▸ **Stored items**
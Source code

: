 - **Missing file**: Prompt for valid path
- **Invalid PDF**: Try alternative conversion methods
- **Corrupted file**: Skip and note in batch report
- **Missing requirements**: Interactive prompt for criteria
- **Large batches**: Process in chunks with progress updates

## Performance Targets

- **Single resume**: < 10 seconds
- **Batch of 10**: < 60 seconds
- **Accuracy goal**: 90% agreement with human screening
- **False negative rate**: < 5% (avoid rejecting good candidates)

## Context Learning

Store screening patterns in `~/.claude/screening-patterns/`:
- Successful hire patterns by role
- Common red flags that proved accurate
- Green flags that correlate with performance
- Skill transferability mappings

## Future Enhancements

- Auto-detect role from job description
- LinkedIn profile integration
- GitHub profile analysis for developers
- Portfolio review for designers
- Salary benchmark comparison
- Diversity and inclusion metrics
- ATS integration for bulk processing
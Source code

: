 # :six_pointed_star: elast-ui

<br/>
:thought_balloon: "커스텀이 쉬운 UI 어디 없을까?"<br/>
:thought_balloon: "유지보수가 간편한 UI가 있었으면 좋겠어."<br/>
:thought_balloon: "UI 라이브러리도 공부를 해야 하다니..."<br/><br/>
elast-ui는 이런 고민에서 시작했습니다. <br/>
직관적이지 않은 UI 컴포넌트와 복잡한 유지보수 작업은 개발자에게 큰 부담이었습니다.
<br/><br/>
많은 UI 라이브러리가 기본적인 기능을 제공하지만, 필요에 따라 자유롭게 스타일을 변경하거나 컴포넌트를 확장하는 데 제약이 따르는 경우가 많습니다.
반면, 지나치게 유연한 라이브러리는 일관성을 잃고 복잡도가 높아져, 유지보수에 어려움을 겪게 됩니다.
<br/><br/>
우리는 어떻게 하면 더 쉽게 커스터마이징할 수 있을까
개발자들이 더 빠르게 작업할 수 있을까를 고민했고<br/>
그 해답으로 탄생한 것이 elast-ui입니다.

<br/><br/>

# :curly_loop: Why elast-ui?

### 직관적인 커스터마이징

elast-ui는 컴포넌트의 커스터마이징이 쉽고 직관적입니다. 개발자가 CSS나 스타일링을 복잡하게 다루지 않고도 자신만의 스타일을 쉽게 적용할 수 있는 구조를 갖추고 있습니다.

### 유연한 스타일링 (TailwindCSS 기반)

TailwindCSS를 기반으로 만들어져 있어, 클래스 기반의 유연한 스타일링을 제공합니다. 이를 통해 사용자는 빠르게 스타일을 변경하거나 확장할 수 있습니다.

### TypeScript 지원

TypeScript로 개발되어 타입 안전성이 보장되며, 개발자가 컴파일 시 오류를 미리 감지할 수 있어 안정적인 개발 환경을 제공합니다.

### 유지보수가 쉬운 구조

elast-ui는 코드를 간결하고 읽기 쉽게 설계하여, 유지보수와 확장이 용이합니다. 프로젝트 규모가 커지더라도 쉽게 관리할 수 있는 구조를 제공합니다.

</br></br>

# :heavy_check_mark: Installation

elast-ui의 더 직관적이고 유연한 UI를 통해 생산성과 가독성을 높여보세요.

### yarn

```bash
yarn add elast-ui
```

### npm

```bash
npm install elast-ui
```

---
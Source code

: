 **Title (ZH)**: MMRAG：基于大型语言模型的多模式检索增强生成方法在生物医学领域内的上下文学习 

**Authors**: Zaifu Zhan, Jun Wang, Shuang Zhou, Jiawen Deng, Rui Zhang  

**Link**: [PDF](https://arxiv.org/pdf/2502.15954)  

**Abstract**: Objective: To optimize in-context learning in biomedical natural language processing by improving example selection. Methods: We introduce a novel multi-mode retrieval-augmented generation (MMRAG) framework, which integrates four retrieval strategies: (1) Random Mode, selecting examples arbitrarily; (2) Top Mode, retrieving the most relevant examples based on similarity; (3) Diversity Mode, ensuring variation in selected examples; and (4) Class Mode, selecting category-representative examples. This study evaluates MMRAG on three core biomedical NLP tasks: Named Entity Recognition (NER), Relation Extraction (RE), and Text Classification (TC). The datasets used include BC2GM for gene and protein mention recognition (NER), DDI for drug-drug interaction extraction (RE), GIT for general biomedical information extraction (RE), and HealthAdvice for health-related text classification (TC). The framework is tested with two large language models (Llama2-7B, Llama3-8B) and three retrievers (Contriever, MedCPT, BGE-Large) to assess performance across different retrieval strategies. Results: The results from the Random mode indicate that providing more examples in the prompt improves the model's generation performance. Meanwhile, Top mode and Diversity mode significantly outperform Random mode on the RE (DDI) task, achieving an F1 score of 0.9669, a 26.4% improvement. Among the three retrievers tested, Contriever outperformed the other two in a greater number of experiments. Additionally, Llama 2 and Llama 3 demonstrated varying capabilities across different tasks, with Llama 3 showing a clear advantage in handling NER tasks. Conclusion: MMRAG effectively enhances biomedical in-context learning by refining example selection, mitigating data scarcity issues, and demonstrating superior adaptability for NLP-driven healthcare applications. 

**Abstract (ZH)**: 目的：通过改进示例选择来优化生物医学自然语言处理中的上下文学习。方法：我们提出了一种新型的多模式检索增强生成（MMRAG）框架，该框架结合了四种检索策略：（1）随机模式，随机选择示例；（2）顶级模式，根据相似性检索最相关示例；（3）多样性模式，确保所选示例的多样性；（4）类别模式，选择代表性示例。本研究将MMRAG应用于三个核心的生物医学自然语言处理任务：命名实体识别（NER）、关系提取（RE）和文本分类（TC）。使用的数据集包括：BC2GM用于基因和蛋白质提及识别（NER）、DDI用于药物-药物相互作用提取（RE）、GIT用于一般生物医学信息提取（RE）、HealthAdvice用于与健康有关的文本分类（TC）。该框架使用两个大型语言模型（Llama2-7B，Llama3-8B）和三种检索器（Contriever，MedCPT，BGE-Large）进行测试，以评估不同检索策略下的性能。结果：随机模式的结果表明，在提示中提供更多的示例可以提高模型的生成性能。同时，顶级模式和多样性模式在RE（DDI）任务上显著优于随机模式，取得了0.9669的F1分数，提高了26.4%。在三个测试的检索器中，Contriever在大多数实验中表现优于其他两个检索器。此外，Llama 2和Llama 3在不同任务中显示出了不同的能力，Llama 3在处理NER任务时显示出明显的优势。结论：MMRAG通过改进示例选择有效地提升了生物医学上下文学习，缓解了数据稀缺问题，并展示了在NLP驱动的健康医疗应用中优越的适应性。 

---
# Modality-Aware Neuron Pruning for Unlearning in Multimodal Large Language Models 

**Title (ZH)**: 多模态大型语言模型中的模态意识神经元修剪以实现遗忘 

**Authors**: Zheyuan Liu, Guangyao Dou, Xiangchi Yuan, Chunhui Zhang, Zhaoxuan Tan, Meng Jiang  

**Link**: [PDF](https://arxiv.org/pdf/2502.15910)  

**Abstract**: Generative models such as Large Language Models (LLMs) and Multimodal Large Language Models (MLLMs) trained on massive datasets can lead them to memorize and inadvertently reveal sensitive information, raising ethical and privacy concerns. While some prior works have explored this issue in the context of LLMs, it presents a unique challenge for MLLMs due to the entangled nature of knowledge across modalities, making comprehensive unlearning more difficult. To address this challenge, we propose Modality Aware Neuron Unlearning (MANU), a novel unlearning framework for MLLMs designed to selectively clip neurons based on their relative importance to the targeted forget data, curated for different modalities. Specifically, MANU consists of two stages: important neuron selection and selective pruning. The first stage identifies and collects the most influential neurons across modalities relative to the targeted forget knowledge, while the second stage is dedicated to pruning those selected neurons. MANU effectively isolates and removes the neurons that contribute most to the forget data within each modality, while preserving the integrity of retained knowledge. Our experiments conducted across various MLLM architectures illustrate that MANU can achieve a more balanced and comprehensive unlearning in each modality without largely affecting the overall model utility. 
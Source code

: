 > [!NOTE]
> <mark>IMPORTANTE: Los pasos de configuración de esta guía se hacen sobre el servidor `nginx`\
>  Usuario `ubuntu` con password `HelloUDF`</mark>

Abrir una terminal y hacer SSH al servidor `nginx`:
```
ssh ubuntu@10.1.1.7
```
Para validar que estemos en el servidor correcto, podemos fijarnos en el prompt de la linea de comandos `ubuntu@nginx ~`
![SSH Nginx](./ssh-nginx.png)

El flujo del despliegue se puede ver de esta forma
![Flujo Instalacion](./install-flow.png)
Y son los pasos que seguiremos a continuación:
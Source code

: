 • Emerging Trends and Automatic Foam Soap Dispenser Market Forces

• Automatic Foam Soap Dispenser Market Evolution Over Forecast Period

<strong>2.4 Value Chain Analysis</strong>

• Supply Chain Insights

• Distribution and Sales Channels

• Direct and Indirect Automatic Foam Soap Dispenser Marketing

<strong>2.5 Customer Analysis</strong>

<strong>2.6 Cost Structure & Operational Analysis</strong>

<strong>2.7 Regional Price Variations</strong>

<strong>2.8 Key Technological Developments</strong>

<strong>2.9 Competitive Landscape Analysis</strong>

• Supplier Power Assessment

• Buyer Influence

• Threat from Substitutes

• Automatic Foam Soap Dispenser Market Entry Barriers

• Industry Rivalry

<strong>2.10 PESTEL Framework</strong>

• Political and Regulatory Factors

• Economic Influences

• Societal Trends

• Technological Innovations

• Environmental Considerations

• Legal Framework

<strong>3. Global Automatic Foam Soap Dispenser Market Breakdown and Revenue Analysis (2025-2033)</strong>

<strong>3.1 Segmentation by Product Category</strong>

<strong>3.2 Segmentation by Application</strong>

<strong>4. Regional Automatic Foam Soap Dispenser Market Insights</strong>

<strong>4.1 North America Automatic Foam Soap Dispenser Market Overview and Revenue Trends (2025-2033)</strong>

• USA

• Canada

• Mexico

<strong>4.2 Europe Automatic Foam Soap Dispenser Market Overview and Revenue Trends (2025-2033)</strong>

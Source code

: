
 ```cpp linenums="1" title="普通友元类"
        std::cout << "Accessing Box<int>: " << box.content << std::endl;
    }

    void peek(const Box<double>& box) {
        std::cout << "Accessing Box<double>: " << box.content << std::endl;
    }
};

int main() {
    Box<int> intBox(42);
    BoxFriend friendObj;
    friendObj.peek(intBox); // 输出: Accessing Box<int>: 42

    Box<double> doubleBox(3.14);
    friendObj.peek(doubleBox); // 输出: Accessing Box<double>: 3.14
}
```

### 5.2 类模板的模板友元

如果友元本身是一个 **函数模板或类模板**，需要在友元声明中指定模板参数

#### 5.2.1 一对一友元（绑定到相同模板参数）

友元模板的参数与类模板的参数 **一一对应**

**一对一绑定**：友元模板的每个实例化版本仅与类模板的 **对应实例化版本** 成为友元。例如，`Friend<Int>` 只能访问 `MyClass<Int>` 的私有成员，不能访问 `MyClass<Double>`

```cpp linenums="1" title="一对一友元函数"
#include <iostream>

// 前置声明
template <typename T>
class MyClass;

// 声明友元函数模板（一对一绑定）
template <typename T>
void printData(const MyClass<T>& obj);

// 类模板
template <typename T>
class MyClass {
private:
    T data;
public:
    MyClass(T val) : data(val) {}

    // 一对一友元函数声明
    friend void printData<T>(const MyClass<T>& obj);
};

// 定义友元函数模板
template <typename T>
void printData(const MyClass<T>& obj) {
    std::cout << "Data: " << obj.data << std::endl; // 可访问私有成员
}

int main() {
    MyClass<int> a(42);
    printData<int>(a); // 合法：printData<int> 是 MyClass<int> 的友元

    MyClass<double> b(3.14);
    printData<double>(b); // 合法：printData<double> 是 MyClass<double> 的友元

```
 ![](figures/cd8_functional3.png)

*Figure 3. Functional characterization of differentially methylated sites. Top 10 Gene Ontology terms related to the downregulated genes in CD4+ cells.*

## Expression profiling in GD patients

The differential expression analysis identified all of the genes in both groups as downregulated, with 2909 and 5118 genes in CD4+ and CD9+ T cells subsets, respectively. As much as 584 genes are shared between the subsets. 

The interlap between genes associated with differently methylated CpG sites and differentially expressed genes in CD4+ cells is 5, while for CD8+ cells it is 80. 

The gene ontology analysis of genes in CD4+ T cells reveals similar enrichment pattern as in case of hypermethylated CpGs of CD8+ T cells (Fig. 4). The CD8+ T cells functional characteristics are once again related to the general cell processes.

▸ **ABOUT THIS TASK**
Every line above from the line with "Over Forecast Period" to the line with "<strong>2.7 Regional Price", inclusive, must be returned exactly; no other line belongs in the reply.

▸ **EXERCISE ANSWER**
• Automatic Foam Soap Dispenser Market Evolution Over Forecast Period

<strong>2.4 Value Chain Analysis</strong>

• Supply Chain Insights

• Distribution and Sales Channels

• Direct and Indirect Automatic Foam Soap Dispenser Marketing

<strong>2.5 Customer Analysis</strong>

<strong>2.6 Cost Structure & Operational Analysis</strong>

<strong>2.7 Regional Price Variations</strong>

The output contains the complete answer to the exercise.